** Dataset entries **
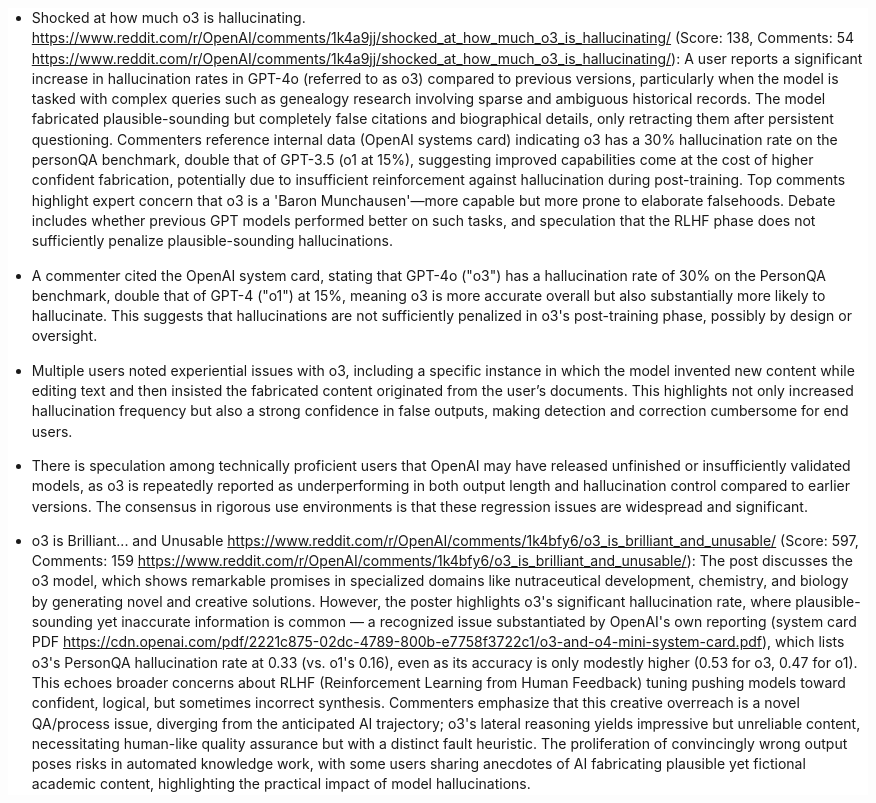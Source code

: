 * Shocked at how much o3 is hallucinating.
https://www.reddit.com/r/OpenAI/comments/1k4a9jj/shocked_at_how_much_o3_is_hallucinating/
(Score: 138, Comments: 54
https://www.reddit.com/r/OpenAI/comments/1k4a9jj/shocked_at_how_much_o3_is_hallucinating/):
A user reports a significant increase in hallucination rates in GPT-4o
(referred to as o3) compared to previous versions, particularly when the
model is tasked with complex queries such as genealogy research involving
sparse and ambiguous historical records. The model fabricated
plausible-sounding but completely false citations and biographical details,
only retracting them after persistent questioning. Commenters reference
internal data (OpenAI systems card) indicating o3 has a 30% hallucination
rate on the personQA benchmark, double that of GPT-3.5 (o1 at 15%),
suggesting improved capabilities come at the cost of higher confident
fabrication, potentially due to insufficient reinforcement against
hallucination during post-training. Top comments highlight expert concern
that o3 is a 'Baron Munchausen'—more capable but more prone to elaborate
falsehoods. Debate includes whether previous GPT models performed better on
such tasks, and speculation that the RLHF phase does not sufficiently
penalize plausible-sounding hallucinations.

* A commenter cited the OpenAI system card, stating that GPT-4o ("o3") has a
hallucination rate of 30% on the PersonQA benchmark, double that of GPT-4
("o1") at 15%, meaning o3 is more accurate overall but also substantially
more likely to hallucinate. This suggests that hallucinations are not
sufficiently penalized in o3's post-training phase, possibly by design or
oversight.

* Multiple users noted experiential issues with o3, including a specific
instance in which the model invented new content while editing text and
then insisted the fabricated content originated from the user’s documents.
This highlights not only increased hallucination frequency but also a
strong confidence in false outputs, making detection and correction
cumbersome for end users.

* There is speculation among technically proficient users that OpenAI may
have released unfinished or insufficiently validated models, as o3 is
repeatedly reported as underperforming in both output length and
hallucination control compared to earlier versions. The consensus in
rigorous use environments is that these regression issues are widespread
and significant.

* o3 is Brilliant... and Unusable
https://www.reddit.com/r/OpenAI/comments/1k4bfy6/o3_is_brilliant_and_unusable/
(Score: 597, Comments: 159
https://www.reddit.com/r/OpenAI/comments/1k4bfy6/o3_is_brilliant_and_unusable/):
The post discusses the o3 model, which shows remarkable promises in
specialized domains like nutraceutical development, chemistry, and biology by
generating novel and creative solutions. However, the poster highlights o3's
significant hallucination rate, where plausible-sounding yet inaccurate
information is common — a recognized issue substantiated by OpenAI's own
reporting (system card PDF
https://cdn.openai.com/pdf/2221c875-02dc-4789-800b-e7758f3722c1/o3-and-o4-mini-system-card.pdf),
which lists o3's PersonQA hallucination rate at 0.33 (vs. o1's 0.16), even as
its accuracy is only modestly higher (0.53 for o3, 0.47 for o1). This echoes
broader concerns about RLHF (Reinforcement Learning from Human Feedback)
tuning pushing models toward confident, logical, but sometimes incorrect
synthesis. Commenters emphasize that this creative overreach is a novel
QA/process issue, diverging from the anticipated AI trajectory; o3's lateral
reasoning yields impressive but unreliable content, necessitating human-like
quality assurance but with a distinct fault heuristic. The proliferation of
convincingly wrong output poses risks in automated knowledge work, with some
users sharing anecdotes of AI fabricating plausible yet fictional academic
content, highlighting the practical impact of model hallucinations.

** Aim of the task **
Without the images, print all of the lines above exactly.

** Task result **
Source code

: * Shocked at how much o3 is hallucinating.
https://www.reddit.com/r/OpenAI/comments/1k4a9jj/shocked_at_how_much_o3_is_hallucinating/
(Score: 138, Comments: 54
https://www.reddit.com/r/OpenAI/comments/1k4a9jj/shocked_at_how_much_o3_is_hallucinating/):
A user reports a significant increase in hallucination rates in GPT-4o
(referred to as o3) compared to previous versions, particularly when the
model is tasked with complex queries such as genealogy research involving
sparse and ambiguous historical records. The model fabricated
plausible-sounding but completely false citations and biographical details,
only retracting them after persistent questioning. Commenters reference
internal data (OpenAI systems card) indicating o3 has a 30% hallucination
rate on the personQA benchmark, double that of GPT-3.5 (o1 at 15%),
suggesting improved capabilities come at the cost of higher confident
fabrication, potentially due to insufficient reinforcement against
hallucination during post-training. Top comments highlight expert concern
that o3 is a 'Baron Munchausen'—more capable but more prone to elaborate
falsehoods. Debate includes whether previous GPT models performed better on
such tasks, and speculation that the RLHF phase does not sufficiently
penalize plausible-sounding hallucinations.

* A commenter cited the OpenAI system card, stating that GPT-4o ("o3") has a
hallucination rate of 30% on the PersonQA benchmark, double that of GPT-4
("o1") at 15%, meaning o3 is more accurate overall but also substantially
more likely to hallucinate. This suggests that hallucinations are not
sufficiently penalized in o3's post-training phase, possibly by design or
oversight.

* Multiple users noted experiential issues with o3, including a specific
instance in which the model invented new content while editing text and
then insisted the fabricated content originated from the user’s documents.
This highlights not only increased hallucination frequency but also a
strong confidence in false outputs, making detection and correction
cumbersome for end users.

* There is speculation among technically proficient users that OpenAI may
have released unfinished or insufficiently validated models, as o3 is
repeatedly reported as underperforming in both output length and
hallucination control compared to earlier versions. The consensus in
rigorous use environments is that these regression issues are widespread
and significant.

* o3 is Brilliant... and Unusable
https://www.reddit.com/r/OpenAI/comments/1k4bfy6/o3_is_brilliant_and_unusable/
(Score: 597, Comments: 159
https://www.reddit.com/r/OpenAI/comments/1k4bfy6/o3_is_brilliant_and_unusable/):
The post discusses the o3 model, which shows remarkable promises in
specialized domains like nutraceutical development, chemistry, and biology by
generating novel and creative solutions. However, the poster highlights o3's
significant hallucination rate, where plausible-sounding yet inaccurate
information is common — a recognized issue substantiated by OpenAI's own
reporting (system card PDF
https://cdn.openai.com/pdf/2221c875-02dc-4789-800b-e7758f3722c1/o3-and-o4-mini-system-card.pdf),
which lists o3's PersonQA hallucination rate at 0.33 (vs. o1's 0.16), even as
its accuracy is only modestly higher (0.53 for o3, 0.47 for o1). This echoes
broader concerns about RLHF (Reinforcement Learning from Human Feedback)
tuning pushing models toward confident, logical, but sometimes incorrect
synthesis. Commenters emphasize that this creative overreach is a novel
QA/process issue, diverging from the anticipated AI trajectory; o3's lateral
reasoning yields impressive but unreliable content, necessitating human-like
quality assurance but with a distinct fault heuristic. The proliferation of
convincingly wrong output poses risks in automated knowledge work, with some
users sharing anecdotes of AI fabricating plausible yet fictional academic
content, highlighting the practical impact of model hallucinations.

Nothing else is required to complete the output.